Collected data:
..............................
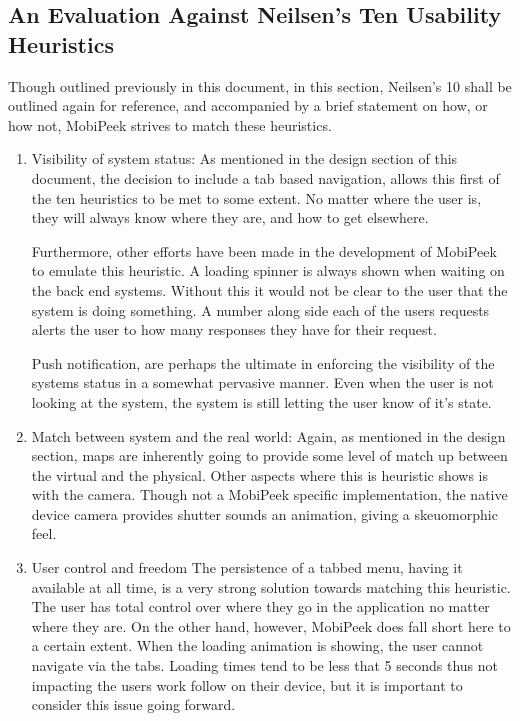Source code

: \documentclass[a4paper]{article}
\begin{document}
\subsection{An Evaluation Against Neilsen's Ten Usability Heuristics}
Though outlined previously in this document, in this section, Neilsen's 10 \cite{Nielsen} shall be outlined again for reference, and accompanied by a brief statement on how, or how not, MobiPeek strives to match these heuristics. 


\begin{enumerate}
\item Visibility of system status:
As mentioned in the design section of this document, the decision to include a tab based navigation, allows this first of the ten heuristics to be met to some extent. No matter where the user is, they will always know where they are, and how to get elsewhere.

Furthermore, other efforts have been made in the development of MobiPeek to emulate this heuristic. A loading spinner is always shown when waiting on the back end systems. Without this it would not be clear to the user that the system is doing something. A number along side each of the users requests alerts the user to how many responses they have for their request.

Push notification, are perhaps the ultimate in enforcing the visibility of the systems status in a somewhat pervasive manner. Even when the user is not looking at the system, the system is still letting the user know of it's state.

\item Match between system and the real world: 
Again, as mentioned in the design section, maps are inherently going to provide some level of match up between the virtual and the physical. Other aspects where this is heuristic shows is with the camera. Though not a MobiPeek specific implementation, the native device camera provides shutter sounds an animation, giving a skeuomorphic feel. 
 
\item User control and freedom
The persistence of a tabbed menu, having it available at all time, is a very strong solution towards matching this heuristic. The user has total control over where they go in the application no matter where they are. On the other hand, however, MobiPeek does fall short here to a certain extent. When the loading animation is showing, the user cannot navigate via the tabs. Loading times tend to be less that 5 seconds thus not impacting the users work follow on their device, but it is important to consider this issue going forward.


\end{enumerate}
\end{document}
..............................
Copy out, exactly and alone, the lines of the entries above between the ones holding "Though outlined previously" and "As mentioned in the design section of", inclusive.

Though outlined previously in this document, in this section, Neilsen's 10 \cite{Nielsen} shall be outlined again for reference, and accompanied by a brief statement on how, or how not, MobiPeek strives to match these heuristics. 


\begin{enumerate}
\item Visibility of system status:
As mentioned in the design section of this document, the decision to include a tab based navigation, allows this first of the ten heuristics to be met to some extent. No matter where the user is, they will always know where they are, and how to get elsewhere.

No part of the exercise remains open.